IKEA odpowiada Balenciaga, która sprzedaje podróbkę słynnej torby szwedzkiej marki za 8,5 tys. zł
Balenciaga zaprezentowała w zeszłym tygodniu torbę bliźniaczo podobną do znanej ze sklepów IKEA torby Frakta. Torby mają takie same wymiary i konstrukcję. Łączy je także charakterystyczny niebieski kolor. Za kopią-projektem drogiej podróbki stoi, słynący z prowokacyjnych projektów rynkowo-modowych dyrektor kreatywny domu mody Balenciaga, Demna Gvasalia, który jest jednocześnie jednym z założycieli marki Vetemets – tak, to ten od żółtych koszulek DHL za 330 dolarów.
Poza materiałem (marszczona skóra) i możliwością zamykania różni je przede wszystkim cena – Balenciaga Arena kosztuje 2145 dolarów (8500 zł), a Fraktę jedyne 1,99 zł.
– Bardzo pochlebia nam to, że nowa torba na zakupy Balenciagi przypomina naszą kultową, zrównoważoną, niebieską torbę, która kosztuje 1,99 zł. Nic nie przebije wszechstronności Frakty! – skomentowali na początku przedstawiciele szwedzkiej marki. Na tym jednak się nie skończyło.
IKEA stworzyła bowiem we współpracy ze szwedzką agencją ACNE reklamę, która ma pomóc odróżnieniu… oryginalnej Frakty od podróbki.
Na zdjęciu znajduje się niebieska torba IKEA, która wystylizowana została tak, aby przypominała fotografię reklamową Balenciaga Arena.
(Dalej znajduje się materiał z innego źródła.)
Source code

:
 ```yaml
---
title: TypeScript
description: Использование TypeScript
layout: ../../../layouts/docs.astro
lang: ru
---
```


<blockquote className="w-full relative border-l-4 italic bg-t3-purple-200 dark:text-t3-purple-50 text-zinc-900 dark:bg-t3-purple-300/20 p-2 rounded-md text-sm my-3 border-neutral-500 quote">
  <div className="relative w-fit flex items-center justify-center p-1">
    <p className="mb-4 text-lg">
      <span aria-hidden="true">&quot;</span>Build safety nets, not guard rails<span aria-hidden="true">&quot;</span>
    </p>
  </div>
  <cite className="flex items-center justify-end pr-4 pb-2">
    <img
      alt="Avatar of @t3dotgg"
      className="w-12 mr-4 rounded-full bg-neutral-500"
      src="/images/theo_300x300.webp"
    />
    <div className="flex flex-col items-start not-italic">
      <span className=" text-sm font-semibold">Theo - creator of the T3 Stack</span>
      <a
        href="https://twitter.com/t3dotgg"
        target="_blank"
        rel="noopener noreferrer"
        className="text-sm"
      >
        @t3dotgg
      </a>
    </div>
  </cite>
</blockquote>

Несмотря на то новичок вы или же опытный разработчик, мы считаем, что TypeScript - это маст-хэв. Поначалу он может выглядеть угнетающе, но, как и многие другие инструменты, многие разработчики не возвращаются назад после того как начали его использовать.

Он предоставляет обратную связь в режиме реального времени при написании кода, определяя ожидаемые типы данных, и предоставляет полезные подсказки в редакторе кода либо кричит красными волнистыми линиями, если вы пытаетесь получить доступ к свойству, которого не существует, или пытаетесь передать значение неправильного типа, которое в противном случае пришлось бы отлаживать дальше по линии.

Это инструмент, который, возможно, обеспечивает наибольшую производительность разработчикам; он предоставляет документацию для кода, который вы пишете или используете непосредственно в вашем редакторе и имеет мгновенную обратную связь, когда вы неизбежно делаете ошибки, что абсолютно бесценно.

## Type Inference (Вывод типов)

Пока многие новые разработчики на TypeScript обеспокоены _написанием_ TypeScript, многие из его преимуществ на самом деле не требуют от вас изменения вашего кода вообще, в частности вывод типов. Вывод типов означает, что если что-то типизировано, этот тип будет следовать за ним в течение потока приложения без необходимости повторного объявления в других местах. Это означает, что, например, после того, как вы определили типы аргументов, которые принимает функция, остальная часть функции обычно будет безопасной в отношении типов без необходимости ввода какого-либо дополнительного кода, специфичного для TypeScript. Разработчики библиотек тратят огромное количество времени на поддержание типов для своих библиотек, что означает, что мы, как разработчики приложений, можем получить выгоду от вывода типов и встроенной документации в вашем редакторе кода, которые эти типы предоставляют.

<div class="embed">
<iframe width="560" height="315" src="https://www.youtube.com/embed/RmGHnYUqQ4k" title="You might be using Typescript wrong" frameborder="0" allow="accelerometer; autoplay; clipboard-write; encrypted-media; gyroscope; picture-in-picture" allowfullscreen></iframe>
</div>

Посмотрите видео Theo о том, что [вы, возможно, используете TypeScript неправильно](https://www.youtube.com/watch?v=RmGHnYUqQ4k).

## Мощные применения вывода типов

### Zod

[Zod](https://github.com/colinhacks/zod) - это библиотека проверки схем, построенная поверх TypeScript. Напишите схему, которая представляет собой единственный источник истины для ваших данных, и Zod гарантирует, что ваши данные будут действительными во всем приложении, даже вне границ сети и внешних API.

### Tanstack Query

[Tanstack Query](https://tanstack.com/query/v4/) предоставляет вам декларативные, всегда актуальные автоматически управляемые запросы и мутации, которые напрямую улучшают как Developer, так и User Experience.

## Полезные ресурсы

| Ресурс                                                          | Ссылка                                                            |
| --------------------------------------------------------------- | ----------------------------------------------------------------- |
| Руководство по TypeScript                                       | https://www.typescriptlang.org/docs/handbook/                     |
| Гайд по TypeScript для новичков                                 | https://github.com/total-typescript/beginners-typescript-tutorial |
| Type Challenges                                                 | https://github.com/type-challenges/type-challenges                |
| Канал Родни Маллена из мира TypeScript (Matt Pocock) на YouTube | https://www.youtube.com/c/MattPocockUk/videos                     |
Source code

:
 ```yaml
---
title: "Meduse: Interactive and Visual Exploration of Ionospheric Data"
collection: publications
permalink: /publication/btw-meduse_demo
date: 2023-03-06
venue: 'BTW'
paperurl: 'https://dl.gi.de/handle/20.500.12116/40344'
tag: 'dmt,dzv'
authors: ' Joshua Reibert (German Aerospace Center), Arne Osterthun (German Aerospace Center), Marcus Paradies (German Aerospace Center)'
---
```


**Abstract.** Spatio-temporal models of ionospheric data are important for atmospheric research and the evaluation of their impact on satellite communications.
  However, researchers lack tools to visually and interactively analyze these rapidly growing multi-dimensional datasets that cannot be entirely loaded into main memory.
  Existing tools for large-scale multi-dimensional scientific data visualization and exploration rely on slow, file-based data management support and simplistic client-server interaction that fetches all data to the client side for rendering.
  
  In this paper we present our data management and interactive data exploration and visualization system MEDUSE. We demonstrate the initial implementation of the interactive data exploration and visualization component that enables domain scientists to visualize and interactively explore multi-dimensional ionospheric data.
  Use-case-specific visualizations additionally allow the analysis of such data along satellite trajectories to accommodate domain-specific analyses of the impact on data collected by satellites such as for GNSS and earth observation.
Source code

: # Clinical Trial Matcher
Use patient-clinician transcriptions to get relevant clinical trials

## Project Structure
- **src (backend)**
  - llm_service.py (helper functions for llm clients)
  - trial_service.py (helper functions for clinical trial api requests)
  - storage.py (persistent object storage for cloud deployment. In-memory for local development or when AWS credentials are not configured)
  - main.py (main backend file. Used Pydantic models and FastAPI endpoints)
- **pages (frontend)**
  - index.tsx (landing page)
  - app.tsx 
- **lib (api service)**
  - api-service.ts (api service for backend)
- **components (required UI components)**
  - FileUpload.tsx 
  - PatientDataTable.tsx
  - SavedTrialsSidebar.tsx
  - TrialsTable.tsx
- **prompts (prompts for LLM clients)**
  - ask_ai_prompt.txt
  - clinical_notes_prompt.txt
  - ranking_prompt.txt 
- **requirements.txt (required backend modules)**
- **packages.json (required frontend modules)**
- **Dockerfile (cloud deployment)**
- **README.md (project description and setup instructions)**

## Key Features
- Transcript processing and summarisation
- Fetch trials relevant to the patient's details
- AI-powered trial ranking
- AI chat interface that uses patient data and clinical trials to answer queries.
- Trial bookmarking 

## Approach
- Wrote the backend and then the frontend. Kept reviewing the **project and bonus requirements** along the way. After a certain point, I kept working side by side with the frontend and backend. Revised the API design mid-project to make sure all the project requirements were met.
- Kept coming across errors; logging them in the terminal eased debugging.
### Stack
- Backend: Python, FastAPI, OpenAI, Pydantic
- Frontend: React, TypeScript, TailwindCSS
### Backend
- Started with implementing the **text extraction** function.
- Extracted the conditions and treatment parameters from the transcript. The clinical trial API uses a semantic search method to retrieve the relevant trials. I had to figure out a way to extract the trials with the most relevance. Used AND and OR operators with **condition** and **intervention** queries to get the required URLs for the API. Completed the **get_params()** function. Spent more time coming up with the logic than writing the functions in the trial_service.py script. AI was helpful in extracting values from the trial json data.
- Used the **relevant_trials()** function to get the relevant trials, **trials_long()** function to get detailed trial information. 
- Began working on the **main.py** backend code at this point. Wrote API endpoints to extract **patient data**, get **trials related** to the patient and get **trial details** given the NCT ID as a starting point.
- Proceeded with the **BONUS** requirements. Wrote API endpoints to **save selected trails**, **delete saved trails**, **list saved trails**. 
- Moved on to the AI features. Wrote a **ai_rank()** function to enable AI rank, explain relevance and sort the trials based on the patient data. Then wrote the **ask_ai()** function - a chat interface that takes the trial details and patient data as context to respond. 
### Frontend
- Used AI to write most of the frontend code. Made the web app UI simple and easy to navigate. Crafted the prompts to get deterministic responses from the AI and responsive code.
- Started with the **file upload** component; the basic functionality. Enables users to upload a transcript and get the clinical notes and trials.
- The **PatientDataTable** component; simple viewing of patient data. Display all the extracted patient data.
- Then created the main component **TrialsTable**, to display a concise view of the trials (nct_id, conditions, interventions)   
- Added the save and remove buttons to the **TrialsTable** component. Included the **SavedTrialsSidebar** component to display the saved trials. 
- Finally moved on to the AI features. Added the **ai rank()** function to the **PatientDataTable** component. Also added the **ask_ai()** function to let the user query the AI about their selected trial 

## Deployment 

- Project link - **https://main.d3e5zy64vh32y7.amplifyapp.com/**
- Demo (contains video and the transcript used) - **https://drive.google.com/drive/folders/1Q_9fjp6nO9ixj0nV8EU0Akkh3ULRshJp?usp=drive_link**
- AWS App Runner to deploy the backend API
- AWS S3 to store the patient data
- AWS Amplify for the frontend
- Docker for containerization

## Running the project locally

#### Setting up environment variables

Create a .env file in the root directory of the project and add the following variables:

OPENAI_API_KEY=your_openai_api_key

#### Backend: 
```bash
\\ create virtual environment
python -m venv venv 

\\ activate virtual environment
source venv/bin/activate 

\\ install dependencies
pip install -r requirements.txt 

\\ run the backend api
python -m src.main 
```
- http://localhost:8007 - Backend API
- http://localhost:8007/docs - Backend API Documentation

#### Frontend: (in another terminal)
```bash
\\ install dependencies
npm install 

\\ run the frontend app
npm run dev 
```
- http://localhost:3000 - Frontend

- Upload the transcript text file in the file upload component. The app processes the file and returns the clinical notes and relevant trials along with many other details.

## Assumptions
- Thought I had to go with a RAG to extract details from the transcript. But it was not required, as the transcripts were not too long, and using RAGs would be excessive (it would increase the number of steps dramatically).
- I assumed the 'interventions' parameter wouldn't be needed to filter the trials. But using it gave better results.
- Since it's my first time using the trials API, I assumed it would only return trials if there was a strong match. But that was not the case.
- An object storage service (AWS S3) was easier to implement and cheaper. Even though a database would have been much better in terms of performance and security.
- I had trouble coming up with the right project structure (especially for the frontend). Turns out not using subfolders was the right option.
Pod nią znajduje się krótka instrukcja w sześciu punktach.
Dowiadujemy się z niej, że oryginalna Frakta różni się od podróbek tym, że szeleści. Jest wielofunkcyjna i można do niej włożyć dosłownie wszystko – jak przekonuje marka, nawet cegły czy wodę. Jeśli się zabrudzi, można ją spłukać zwykłym ogrodowym szlauchem. Torbę IKEA można też złożyć, a w środku znajduje się oryginalna metka. Poza tym wyróżnia ją oczywiście niska cena. Nie będziecie mieć już problemu z rozpoznaniem oryginału?